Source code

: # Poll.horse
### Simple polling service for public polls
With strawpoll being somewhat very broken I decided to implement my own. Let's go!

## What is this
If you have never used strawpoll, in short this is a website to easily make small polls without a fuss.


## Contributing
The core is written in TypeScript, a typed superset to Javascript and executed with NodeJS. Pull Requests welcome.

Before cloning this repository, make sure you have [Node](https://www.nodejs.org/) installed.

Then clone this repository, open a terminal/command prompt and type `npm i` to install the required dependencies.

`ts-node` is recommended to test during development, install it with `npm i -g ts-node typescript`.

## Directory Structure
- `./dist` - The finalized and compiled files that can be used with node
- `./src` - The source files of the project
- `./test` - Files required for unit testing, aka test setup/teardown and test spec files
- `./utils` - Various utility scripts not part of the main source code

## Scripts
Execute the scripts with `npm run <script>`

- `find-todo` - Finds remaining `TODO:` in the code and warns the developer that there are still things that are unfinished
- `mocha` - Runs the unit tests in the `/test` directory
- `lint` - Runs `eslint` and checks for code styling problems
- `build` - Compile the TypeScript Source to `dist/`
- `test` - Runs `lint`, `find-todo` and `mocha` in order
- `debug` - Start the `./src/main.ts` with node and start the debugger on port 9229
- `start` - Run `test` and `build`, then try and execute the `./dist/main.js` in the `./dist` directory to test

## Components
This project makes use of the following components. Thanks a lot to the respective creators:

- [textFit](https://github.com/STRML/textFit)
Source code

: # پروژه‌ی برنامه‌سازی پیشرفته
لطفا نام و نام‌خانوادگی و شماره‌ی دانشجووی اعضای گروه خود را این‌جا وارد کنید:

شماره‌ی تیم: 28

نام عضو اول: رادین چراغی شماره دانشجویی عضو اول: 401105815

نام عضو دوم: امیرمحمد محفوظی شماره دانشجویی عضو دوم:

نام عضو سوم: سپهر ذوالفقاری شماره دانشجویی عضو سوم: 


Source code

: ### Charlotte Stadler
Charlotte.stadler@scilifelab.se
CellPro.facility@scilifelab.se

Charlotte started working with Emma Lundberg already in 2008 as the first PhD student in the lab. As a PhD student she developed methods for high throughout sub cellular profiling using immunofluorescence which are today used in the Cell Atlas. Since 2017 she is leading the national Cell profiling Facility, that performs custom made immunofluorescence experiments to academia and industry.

* Task goal
Your task is to transcribe the material exactly.

* Written solution
Source code

: # Poll.horse
### Simple polling service for public polls
With strawpoll being somewhat very broken I decided to implement my own. Let's go!

## What is this
If you have never used strawpoll, in short this is a website to easily make small polls without a fuss.


## Contributing
The core is written in TypeScript, a typed superset to Javascript and executed with NodeJS. Pull Requests welcome.

Before cloning this repository, make sure you have [Node](https://www.nodejs.org/) installed.

Then clone this repository, open a terminal/command prompt and type `npm i` to install the required dependencies.

`ts-node` is recommended to test during development, install it with `npm i -g ts-node typescript`.

## Directory Structure
- `./dist` - The finalized and compiled files that can be used with node
- `./src` - The source files of the project
- `./test` - Files required for unit testing, aka test setup/teardown and test spec files
- `./utils` - Various utility scripts not part of the main source code

## Scripts
Execute the scripts with `npm run <script>`

- `find-todo` - Finds remaining `TODO:` in the code and warns the developer that there are still things that are unfinished
- `mocha` - Runs the unit tests in the `/test` directory
- `lint` - Runs `eslint` and checks for code styling problems
- `build` - Compile the TypeScript Source to `dist/`
- `test` - Runs `lint`, `find-todo` and `mocha` in order
- `debug` - Start the `./src/main.ts` with node and start the debugger on port 9229
- `start` - Run `test` and `build`, then try and execute the `./dist/main.js` in the `./dist` directory to test

## Components
This project makes use of the following components. Thanks a lot to the respective creators:

- [textFit](https://github.com/STRML/textFit)
Source code

: # پروژه‌ی برنامه‌سازی پیشرفته
لطفا نام و نام‌خانوادگی و شماره‌ی دانشجووی اعضای گروه خود را این‌جا وارد کنید:

شماره‌ی تیم: 28

نام عضو اول: رادین چراغی شماره دانشجویی عضو اول: 401105815

نام عضو دوم: امیرمحمد محفوظی شماره دانشجویی عضو دوم:

نام عضو سوم: سپهر ذوالفقاری شماره دانشجویی عضو سوم: 


Source code

: ### Charlotte Stadler
Charlotte.stadler@scilifelab.se
CellPro.facility@scilifelab.se

Charlotte started working with Emma Lundberg already in 2008 as the first PhD student in the lab. As a PhD student she developed methods for high throughout sub cellular profiling using immunofluorescence which are today used in the Cell Atlas. Since 2017 she is leading the national Cell profiling Facility, that performs custom made immunofluorescence experiments to academia and industry.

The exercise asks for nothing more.